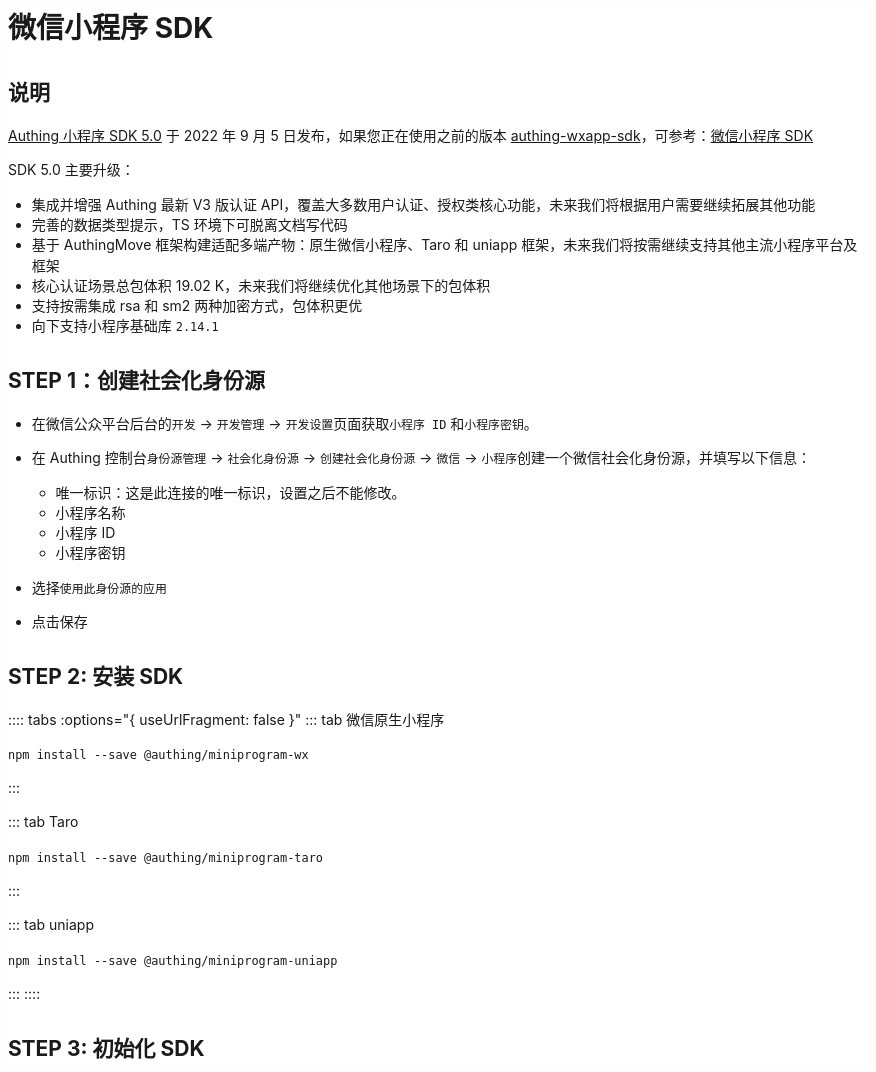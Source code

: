 # 微信小程序 SDK

## 说明

[Authing 小程序 SDK 5.0](https://github.com/Authing/authing-js-sdk/tree/master/packages/) 于 2022 年 9 月 5 日发布，如果您正在使用之前的版本 [authing-wxapp-sdk](https://github.com/Authing/authing-wxapp-sdk)，可参考：[微信小程序 SDK](./sdk-for-wxapp.md)

SDK 5.0 主要升级：

- 集成并增强 Authing 最新 V3 版认证 API，覆盖大多数用户认证、授权类核心功能，未来我们将根据用户需要继续拓展其他功能
- 完善的数据类型提示，TS 环境下可脱离文档写代码
- 基于 AuthingMove 框架构建适配多端产物：原生微信小程序、Taro 和 uniapp 框架，未来我们将按需继续支持其他主流小程序平台及框架
- 核心认证场景总包体积 19.02 K，未来我们将继续优化其他场景下的包体积
- 支持按需集成 rsa 和 sm2 两种加密方式，包体积更优
- 向下支持小程序基础库 `2.14.1`

## STEP 1：创建社会化身份源

- 在微信公众平台后台的`开发` -> `开发管理` -> `开发设置`页面获取`小程序 ID` 和`小程序密钥`。
- 在 Authing 控制台`身份源管理` -> `社会化身份源` -> `创建社会化身份源` -> `微信` -> `小程序`创建一个微信社会化身份源，并填写以下信息：

  - 唯一标识：这是此连接的唯一标识，设置之后不能修改。
  - 小程序名称
  - 小程序 ID
  - 小程序密钥
- 选择`使用此身份源的应用`
- 点击保存

## STEP 2: 安装 SDK

:::: tabs :options="{ useUrlFragment: false }"
::: tab 微信原生小程序
``` shell
npm install --save @authing/miniprogram-wx
```
:::

::: tab Taro
``` shell
npm install --save @authing/miniprogram-taro
```
:::

::: tab uniapp
``` shell
npm install --save @authing/miniprogram-uniapp
```
:::
::::

## STEP 3: 初始化 SDK
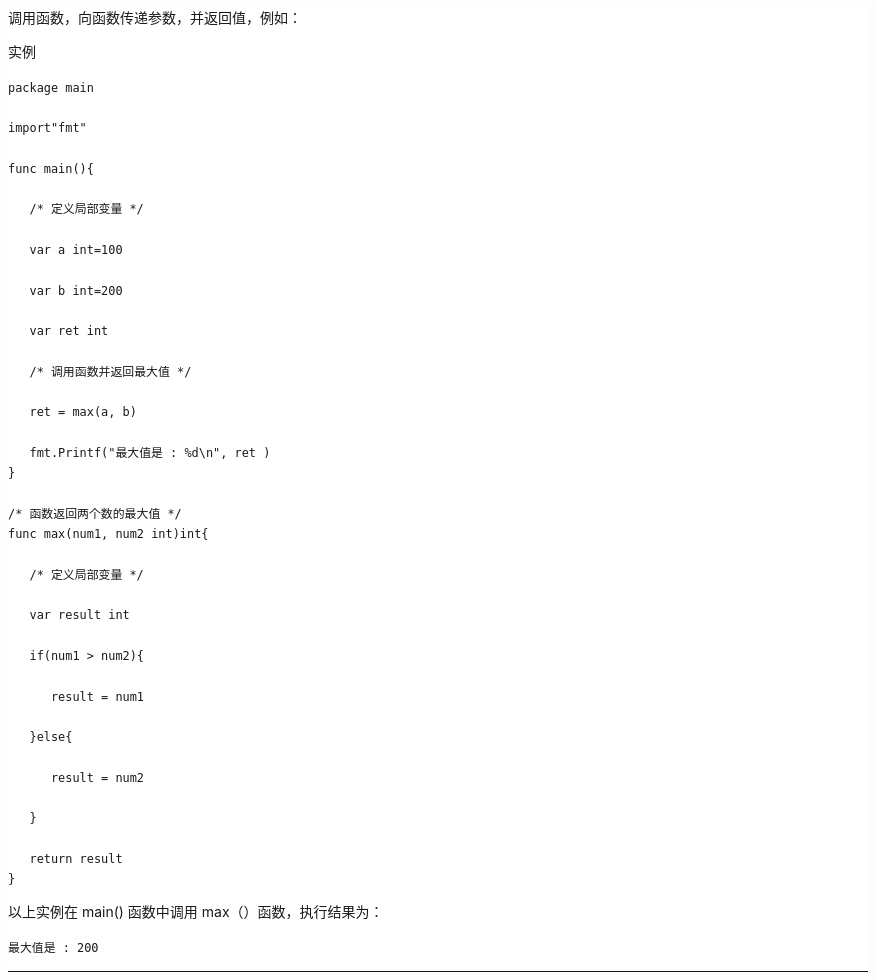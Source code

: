 调用函数，向函数传递参数，并返回值，例如：

实例
```
package main

import"fmt"

func main(){

   /* 定义局部变量 */

   var a int=100

   var b int=200

   var ret int

   /* 调用函数并返回最大值 */

   ret = max(a, b)

   fmt.Printf("最大值是 : %d\n", ret )
}

/* 函数返回两个数的最大值 */
func max(num1, num2 int)int{

   /* 定义局部变量 */

   var result int

   if(num1 > num2){

      result = num1

   }else{

      result = num2

   }

   return result 
}

```

以上实例在 main() 函数中调用 max（）函数，执行结果为：

```
最大值是 : 200

```

---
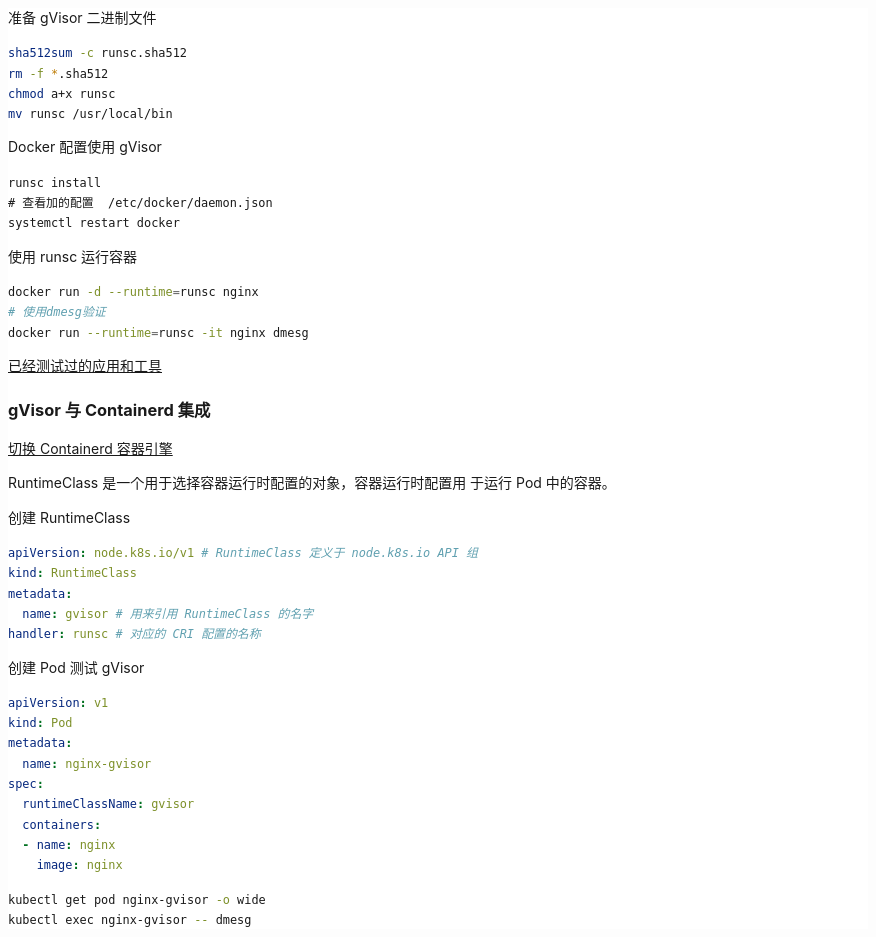 准备 gVisor 二进制文件

```bash
sha512sum -c runsc.sha512
rm -f *.sha512
chmod a+x runsc
mv runsc /usr/local/bin
```

Docker 配置使用 gVisor

```
runsc install
# 查看加的配置  /etc/docker/daemon.json
systemctl restart docker
```

使用 runsc 运行容器

```bash
docker run -d --runtime=runsc nginx
# 使用dmesg验证
docker run --runtime=runsc -it nginx dmesg
```

[已经测试过的应用和工具](https://gvisor.dev/docs/user_guide/compatibility/)

### gVisor 与 Containerd 集成

[切换 Containerd 容器引擎]()

RuntimeClass 是一个用于选择容器运行时配置的对象，容器运行时配置用
于运行 Pod 中的容器。

创建 RuntimeClass

```yaml
apiVersion: node.k8s.io/v1 # RuntimeClass 定义于 node.k8s.io API 组
kind: RuntimeClass
metadata:
  name: gvisor # 用来引用 RuntimeClass 的名字
handler: runsc # 对应的 CRI 配置的名称
```

创建 Pod 测试 gVisor

```yaml
apiVersion: v1
kind: Pod
metadata:
  name: nginx-gvisor
spec:
  runtimeClassName: gvisor
  containers:
  - name: nginx
    image: nginx
```

```bash
kubectl get pod nginx-gvisor -o wide
kubectl exec nginx-gvisor -- dmesg
```
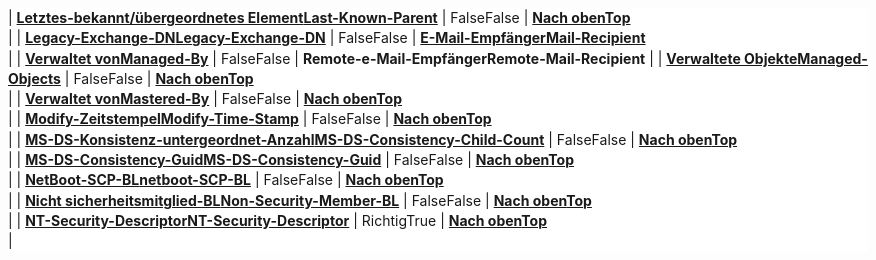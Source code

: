 | [<span data-ttu-id="b1b68-243">**Letztes-bekannt/übergeordnetes Element**</span><span class="sxs-lookup"><span data-stu-id="b1b68-243">**Last-Known-Parent**</span></span>](a-lastknownparent.md)                            | <span data-ttu-id="b1b68-244">False</span><span class="sxs-lookup"><span data-stu-id="b1b68-244">False</span></span>     | [<span data-ttu-id="b1b68-245">**Nach oben**</span><span class="sxs-lookup"><span data-stu-id="b1b68-245">**Top**</span></span>](c-top.md)<br/>                                                      |
| [<span data-ttu-id="b1b68-246">**Legacy-Exchange-DN**</span><span class="sxs-lookup"><span data-stu-id="b1b68-246">**Legacy-Exchange-DN**</span></span>](a-legacyexchangedn.md)                          | <span data-ttu-id="b1b68-247">False</span><span class="sxs-lookup"><span data-stu-id="b1b68-247">False</span></span>     | [<span data-ttu-id="b1b68-248">**E-Mail-Empfänger**</span><span class="sxs-lookup"><span data-stu-id="b1b68-248">**Mail-Recipient**</span></span>](c-mailrecipient.md)<br/>                                 |
| [<span data-ttu-id="b1b68-249">**Verwaltet von**</span><span class="sxs-lookup"><span data-stu-id="b1b68-249">**Managed-By**</span></span>](a-managedby.md)                                         | <span data-ttu-id="b1b68-250">False</span><span class="sxs-lookup"><span data-stu-id="b1b68-250">False</span></span>     | <span data-ttu-id="b1b68-251">**Remote-e-Mail-Empfänger**</span><span class="sxs-lookup"><span data-stu-id="b1b68-251">**Remote-Mail-Recipient**</span></span>                                                            |
| [<span data-ttu-id="b1b68-252">**Verwaltete Objekte**</span><span class="sxs-lookup"><span data-stu-id="b1b68-252">**Managed-Objects**</span></span>](a-managedobjects.md)                               | <span data-ttu-id="b1b68-253">False</span><span class="sxs-lookup"><span data-stu-id="b1b68-253">False</span></span>     | [<span data-ttu-id="b1b68-254">**Nach oben**</span><span class="sxs-lookup"><span data-stu-id="b1b68-254">**Top**</span></span>](c-top.md)<br/>                                                      |
| [<span data-ttu-id="b1b68-255">**Verwaltet von**</span><span class="sxs-lookup"><span data-stu-id="b1b68-255">**Mastered-By**</span></span>](a-masteredby.md)                                       | <span data-ttu-id="b1b68-256">False</span><span class="sxs-lookup"><span data-stu-id="b1b68-256">False</span></span>     | [<span data-ttu-id="b1b68-257">**Nach oben**</span><span class="sxs-lookup"><span data-stu-id="b1b68-257">**Top**</span></span>](c-top.md)<br/>                                                      |
| [<span data-ttu-id="b1b68-258">**Modify-Zeitstempel**</span><span class="sxs-lookup"><span data-stu-id="b1b68-258">**Modify-Time-Stamp**</span></span>](a-modifytimestamp.md)                            | <span data-ttu-id="b1b68-259">False</span><span class="sxs-lookup"><span data-stu-id="b1b68-259">False</span></span>     | [<span data-ttu-id="b1b68-260">**Nach oben**</span><span class="sxs-lookup"><span data-stu-id="b1b68-260">**Top**</span></span>](c-top.md)<br/>                                                      |
| [<span data-ttu-id="b1b68-261">**MS-DS-Konsistenz-untergeordnet-Anzahl**</span><span class="sxs-lookup"><span data-stu-id="b1b68-261">**MS-DS-Consistency-Child-Count**</span></span>](a-ms-ds-consistencychildcount.md)    | <span data-ttu-id="b1b68-262">False</span><span class="sxs-lookup"><span data-stu-id="b1b68-262">False</span></span>     | [<span data-ttu-id="b1b68-263">**Nach oben**</span><span class="sxs-lookup"><span data-stu-id="b1b68-263">**Top**</span></span>](c-top.md)<br/>                                                      |
| [<span data-ttu-id="b1b68-264">**MS-DS-Consistency-Guid**</span><span class="sxs-lookup"><span data-stu-id="b1b68-264">**MS-DS-Consistency-Guid**</span></span>](a-ms-ds-consistencyguid.md)                 | <span data-ttu-id="b1b68-265">False</span><span class="sxs-lookup"><span data-stu-id="b1b68-265">False</span></span>     | [<span data-ttu-id="b1b68-266">**Nach oben**</span><span class="sxs-lookup"><span data-stu-id="b1b68-266">**Top**</span></span>](c-top.md)<br/>                                                      |
| [<span data-ttu-id="b1b68-267">**NetBoot-SCP-BL**</span><span class="sxs-lookup"><span data-stu-id="b1b68-267">**netboot-SCP-BL**</span></span>](a-netbootscpbl.md)                                  | <span data-ttu-id="b1b68-268">False</span><span class="sxs-lookup"><span data-stu-id="b1b68-268">False</span></span>     | [<span data-ttu-id="b1b68-269">**Nach oben**</span><span class="sxs-lookup"><span data-stu-id="b1b68-269">**Top**</span></span>](c-top.md)<br/>                                                      |
| [<span data-ttu-id="b1b68-270">**Nicht sicherheitsmitglied-BL**</span><span class="sxs-lookup"><span data-stu-id="b1b68-270">**Non-Security-Member-BL**</span></span>](a-nonsecuritymemberbl.md)                   | <span data-ttu-id="b1b68-271">False</span><span class="sxs-lookup"><span data-stu-id="b1b68-271">False</span></span>     | [<span data-ttu-id="b1b68-272">**Nach oben**</span><span class="sxs-lookup"><span data-stu-id="b1b68-272">**Top**</span></span>](c-top.md)<br/>                                                      |
| [<span data-ttu-id="b1b68-273">**NT-Security-Descriptor**</span><span class="sxs-lookup"><span data-stu-id="b1b68-273">**NT-Security-Descriptor**</span></span>](a-ntsecuritydescriptor.md)                  | <span data-ttu-id="b1b68-274">Richtig</span><span class="sxs-lookup"><span data-stu-id="b1b68-274">True</span></span>      | [<span data-ttu-id="b1b68-275">**Nach oben**</span><span class="sxs-lookup"><span data-stu-id="b1b68-275">**Top**</span></span>](c-top.md)<br/>                                                      |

_ _ _ _ _ _ _

◆ Task to carry out: Your answer must be the exact lines of the records from the first one through the line containing "- 核心认证场景总包体积 19.02 K，未来我们将继续优化其他场景下的包体积", with no pictures in it.

◆ Answer to this problem:
Source code

: # 微信小程序 SDK

## 说明

[Authing 小程序 SDK 5.0](https://github.com/Authing/authing-js-sdk/tree/master/packages/) 于 2022 年 9 月 5 日发布，如果您正在使用之前的版本 [authing-wxapp-sdk](https://github.com/Authing/authing-wxapp-sdk)，可参考：[微信小程序 SDK](./sdk-for-wxapp.md)

SDK 5.0 主要升级：

- 集成并增强 Authing 最新 V3 版认证 API，覆盖大多数用户认证、授权类核心功能，未来我们将根据用户需要继续拓展其他功能
- 完善的数据类型提示，TS 环境下可脱离文档写代码
- 基于 AuthingMove 框架构建适配多端产物：原生微信小程序、Taro 和 uniapp 框架，未来我们将按需继续支持其他主流小程序平台及框架
- 核心认证场景总包体积 19.02 K，未来我们将继续优化其他场景下的包体积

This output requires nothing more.